_The input_:

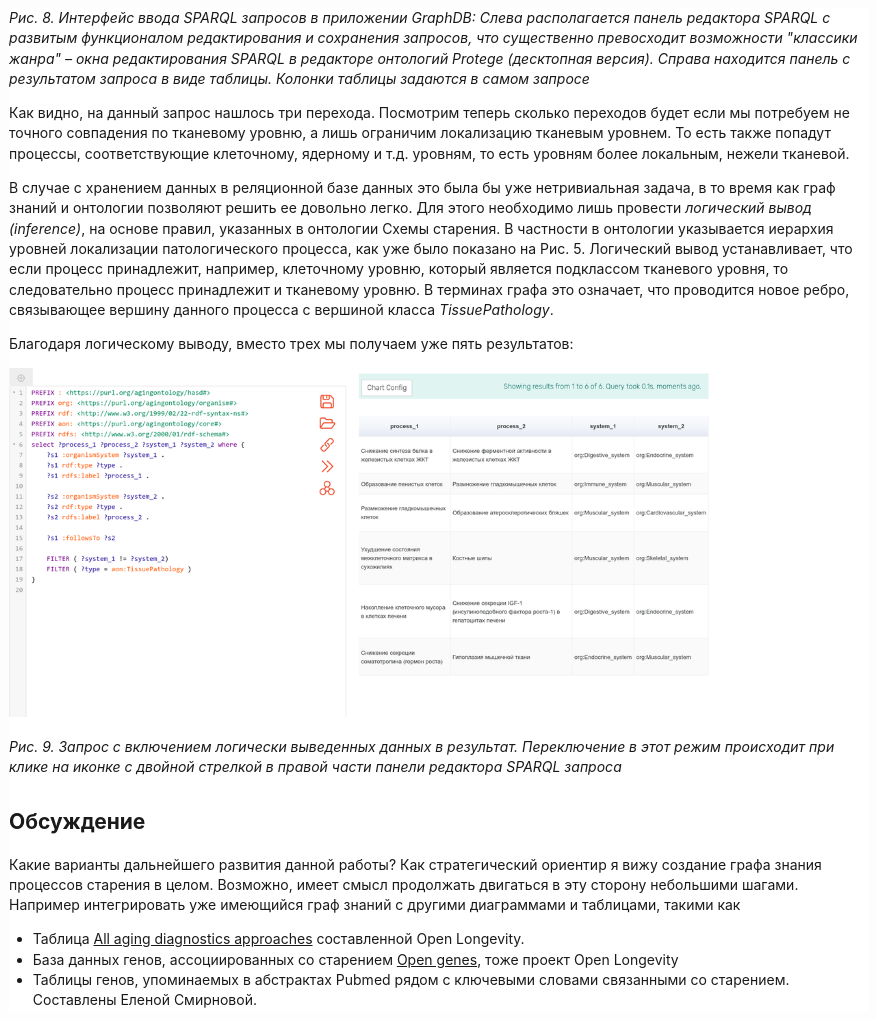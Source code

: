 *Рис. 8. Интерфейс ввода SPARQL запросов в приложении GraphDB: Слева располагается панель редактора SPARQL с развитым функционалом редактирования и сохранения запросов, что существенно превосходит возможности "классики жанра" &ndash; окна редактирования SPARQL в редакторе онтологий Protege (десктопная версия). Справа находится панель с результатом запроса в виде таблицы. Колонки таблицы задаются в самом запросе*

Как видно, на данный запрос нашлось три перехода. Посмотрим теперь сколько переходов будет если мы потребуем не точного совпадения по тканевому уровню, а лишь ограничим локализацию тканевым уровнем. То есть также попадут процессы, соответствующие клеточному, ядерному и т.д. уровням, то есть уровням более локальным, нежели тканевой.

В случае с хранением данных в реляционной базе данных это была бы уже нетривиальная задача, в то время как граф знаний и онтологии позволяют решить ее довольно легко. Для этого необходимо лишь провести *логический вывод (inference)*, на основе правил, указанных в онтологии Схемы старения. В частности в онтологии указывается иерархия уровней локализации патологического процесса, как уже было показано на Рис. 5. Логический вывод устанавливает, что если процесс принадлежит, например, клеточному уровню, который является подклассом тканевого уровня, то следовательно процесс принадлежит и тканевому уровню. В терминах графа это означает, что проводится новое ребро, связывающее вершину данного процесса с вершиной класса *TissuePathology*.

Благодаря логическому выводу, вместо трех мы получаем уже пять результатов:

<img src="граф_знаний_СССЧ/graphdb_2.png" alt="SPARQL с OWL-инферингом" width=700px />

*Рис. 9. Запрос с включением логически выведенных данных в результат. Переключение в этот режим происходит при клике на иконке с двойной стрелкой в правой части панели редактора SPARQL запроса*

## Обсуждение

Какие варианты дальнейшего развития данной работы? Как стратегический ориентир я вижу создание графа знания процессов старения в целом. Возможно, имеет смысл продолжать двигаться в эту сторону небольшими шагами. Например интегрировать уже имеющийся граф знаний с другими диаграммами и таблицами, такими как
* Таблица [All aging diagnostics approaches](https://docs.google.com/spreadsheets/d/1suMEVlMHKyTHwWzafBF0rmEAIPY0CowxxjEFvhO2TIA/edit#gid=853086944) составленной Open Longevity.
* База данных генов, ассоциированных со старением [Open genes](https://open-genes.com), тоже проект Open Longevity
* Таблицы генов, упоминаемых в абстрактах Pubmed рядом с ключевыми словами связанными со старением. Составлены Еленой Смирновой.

_Problem requirements_: What you write should match the entries exactly, except that the pictures are dropped.

_Answer box_:
Source code

: *Рис. 8. Интерфейс ввода SPARQL запросов в приложении GraphDB: Слева располагается панель редактора SPARQL с развитым функционалом редактирования и сохранения запросов, что существенно превосходит возможности "классики жанра" &ndash; окна редактирования SPARQL в редакторе онтологий Protege (десктопная версия). Справа находится панель с результатом запроса в виде таблицы. Колонки таблицы задаются в самом запросе*

Как видно, на данный запрос нашлось три перехода. Посмотрим теперь сколько переходов будет если мы потребуем не точного совпадения по тканевому уровню, а лишь ограничим локализацию тканевым уровнем. То есть также попадут процессы, соответствующие клеточному, ядерному и т.д. уровням, то есть уровням более локальным, нежели тканевой.

В случае с хранением данных в реляционной базе данных это была бы уже нетривиальная задача, в то время как граф знаний и онтологии позволяют решить ее довольно легко. Для этого необходимо лишь провести *логический вывод (inference)*, на основе правил, указанных в онтологии Схемы старения. В частности в онтологии указывается иерархия уровней локализации патологического процесса, как уже было показано на Рис. 5. Логический вывод устанавливает, что если процесс принадлежит, например, клеточному уровню, который является подклассом тканевого уровня, то следовательно процесс принадлежит и тканевому уровню. В терминах графа это означает, что проводится новое ребро, связывающее вершину данного процесса с вершиной класса *TissuePathology*.

Благодаря логическому выводу, вместо трех мы получаем уже пять результатов:

<img src="граф_знаний_СССЧ/graphdb_2.png" alt="SPARQL с OWL-инферингом" width=700px />

*Рис. 9. Запрос с включением логически выведенных данных в результат. Переключение в этот режим происходит при клике на иконке с двойной стрелкой в правой части панели редактора SPARQL запроса*

## Обсуждение

Какие варианты дальнейшего развития данной работы? Как стратегический ориентир я вижу создание графа знания процессов старения в целом. Возможно, имеет смысл продолжать двигаться в эту сторону небольшими шагами. Например интегрировать уже имеющийся граф знаний с другими диаграммами и таблицами, такими как
* Таблица [All aging diagnostics approaches](https://docs.google.com/spreadsheets/d/1suMEVlMHKyTHwWzafBF0rmEAIPY0CowxxjEFvhO2TIA/edit#gid=853086944) составленной Open Longevity.
* База данных генов, ассоциированных со старением [Open genes](https://open-genes.com), тоже проект Open Longevity
* Таблицы генов, упоминаемых в абстрактах Pubmed рядом с ключевыми словами связанными со старением. Составлены Еленой Смирновой.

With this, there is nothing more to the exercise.